- Directed by: William Beaudine
- Written by: Victor Hammond and Tim Ryan
- Starring: Robert Lowery Marjorie Weaver Tim Ryan
- Cinematography: Harry Neumann
- Edited by: William Austin Dan Milner
- Music by: Edward J. Kay
- Distributed by: Monogram Pictures
- Release date: March 2, 1945;
- Running time: 61 minutes
- Country: United States
- Language: English

= Fashion Model (film) =

1945 film by William Beaudine

Fashion Model is a 1945 American comedy mystery film directed by William Beaudine and starring Robert Lowery, Marjorie Weaver and Tim Ryan. The screenplay was written by Victor Hammond and Ryan.

The film is considered the third in a series of Beaudine's films featuring a female detective following Detective Kitty O'Day (1944) and Adventures of Kitty O'Day (1944).
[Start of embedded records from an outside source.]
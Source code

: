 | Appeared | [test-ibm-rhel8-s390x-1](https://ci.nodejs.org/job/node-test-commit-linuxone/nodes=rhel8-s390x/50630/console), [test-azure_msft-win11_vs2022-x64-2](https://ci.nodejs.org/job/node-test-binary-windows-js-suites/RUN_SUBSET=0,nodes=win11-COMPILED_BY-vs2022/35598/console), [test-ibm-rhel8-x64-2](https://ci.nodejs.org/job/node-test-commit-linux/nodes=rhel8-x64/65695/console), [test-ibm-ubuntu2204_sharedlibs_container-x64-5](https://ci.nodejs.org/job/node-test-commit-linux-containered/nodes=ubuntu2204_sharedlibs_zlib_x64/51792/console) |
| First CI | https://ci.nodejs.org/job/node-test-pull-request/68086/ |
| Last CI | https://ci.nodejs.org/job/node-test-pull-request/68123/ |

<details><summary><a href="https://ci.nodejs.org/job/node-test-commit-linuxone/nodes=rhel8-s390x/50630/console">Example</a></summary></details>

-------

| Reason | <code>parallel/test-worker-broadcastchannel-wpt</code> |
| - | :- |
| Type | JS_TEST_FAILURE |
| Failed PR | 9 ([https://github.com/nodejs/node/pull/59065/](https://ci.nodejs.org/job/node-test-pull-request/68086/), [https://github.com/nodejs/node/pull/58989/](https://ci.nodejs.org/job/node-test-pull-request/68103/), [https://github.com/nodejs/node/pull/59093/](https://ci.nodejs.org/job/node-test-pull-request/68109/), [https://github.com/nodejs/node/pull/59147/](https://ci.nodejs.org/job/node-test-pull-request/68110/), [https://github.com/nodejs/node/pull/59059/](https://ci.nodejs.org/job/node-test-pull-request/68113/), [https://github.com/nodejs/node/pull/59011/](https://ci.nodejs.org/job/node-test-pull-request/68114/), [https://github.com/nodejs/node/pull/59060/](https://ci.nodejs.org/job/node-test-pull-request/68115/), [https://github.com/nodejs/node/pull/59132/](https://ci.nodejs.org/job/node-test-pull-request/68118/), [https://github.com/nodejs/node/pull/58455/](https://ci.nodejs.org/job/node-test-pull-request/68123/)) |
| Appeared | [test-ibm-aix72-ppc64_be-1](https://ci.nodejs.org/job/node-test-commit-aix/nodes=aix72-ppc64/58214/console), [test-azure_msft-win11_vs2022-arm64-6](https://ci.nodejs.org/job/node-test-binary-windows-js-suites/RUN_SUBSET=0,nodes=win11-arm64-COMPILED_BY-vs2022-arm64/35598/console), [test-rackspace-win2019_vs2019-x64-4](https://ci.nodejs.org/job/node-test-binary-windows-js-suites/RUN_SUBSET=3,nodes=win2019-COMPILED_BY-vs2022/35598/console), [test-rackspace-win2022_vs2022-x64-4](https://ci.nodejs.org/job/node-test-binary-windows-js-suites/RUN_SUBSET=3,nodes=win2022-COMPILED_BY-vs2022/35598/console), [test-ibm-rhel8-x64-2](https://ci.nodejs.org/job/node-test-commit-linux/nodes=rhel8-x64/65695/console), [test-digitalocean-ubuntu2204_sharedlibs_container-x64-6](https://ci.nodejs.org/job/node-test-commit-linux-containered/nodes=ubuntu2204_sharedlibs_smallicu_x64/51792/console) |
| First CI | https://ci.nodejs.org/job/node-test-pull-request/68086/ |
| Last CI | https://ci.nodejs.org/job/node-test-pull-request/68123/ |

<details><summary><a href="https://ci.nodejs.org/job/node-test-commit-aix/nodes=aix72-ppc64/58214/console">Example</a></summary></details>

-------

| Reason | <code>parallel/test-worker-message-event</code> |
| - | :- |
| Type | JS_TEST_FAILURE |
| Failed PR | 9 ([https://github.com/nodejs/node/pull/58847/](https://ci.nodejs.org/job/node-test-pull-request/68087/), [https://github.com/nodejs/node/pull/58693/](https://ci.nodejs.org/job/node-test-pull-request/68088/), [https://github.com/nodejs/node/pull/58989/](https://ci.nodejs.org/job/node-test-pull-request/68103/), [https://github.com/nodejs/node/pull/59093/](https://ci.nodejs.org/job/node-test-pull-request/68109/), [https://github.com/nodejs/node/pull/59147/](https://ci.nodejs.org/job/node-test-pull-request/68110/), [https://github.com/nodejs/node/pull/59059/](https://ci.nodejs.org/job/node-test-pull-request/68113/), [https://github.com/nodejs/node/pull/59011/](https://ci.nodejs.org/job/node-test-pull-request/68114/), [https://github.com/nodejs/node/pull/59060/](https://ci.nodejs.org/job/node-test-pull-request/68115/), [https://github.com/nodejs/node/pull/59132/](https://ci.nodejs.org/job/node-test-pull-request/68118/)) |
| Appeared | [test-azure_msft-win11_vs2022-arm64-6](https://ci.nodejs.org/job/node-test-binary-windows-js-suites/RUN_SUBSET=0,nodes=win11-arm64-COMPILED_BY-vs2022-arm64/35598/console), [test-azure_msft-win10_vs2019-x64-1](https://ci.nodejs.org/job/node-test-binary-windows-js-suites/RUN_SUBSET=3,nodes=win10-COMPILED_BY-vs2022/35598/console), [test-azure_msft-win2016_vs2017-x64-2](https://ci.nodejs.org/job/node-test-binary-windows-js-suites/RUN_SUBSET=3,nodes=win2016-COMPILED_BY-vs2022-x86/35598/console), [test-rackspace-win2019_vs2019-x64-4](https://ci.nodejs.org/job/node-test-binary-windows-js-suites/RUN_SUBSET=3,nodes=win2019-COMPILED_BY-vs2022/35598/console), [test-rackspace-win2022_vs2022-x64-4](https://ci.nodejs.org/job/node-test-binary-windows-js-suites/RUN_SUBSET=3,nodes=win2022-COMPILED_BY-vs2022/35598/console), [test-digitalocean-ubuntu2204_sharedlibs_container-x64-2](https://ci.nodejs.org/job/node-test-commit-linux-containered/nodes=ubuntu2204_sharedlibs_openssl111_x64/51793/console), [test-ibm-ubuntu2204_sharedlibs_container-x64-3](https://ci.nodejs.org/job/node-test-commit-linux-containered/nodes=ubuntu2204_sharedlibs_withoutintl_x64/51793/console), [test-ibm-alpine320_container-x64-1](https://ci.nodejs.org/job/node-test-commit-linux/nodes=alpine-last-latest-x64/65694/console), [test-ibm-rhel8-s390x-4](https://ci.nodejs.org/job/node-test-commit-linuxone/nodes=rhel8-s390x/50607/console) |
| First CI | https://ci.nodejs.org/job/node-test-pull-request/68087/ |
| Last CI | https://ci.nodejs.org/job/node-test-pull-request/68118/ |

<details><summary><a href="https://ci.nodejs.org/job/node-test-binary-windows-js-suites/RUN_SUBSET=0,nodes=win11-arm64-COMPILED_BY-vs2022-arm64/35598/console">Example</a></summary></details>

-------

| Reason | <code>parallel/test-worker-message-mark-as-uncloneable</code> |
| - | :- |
The film premiered on March 2, 1945.

==Plot==
When a prominent fashion model is murdered, a stockboy accused of the crime must clear his name, working with another model.

==Cast==
- Robert Lowery as Jimmy O'Brien
- Marjorie Weaver as Peggy Rooney
- Tim Ryan as O'Hara
- Lorna Gray as Yvonne Brewster
- Dorothy Christy as Madame Celeste
- Dewey Robinson as Grogan
- Sally Yarnell as Marie Lewis
- Jack Norton as Herbert
- Harry Depp as Harvey Van Allen
- Nell Craig as Jessica Van Allen
- Edward Keane as Jacques Duval
- John Valentine as Davis

==Reception==
A contemporary review in The Brooklyn Daily Eagle concluded: "Fast-moving and well acted, the film provides pleasant diversion for one hour and one minute."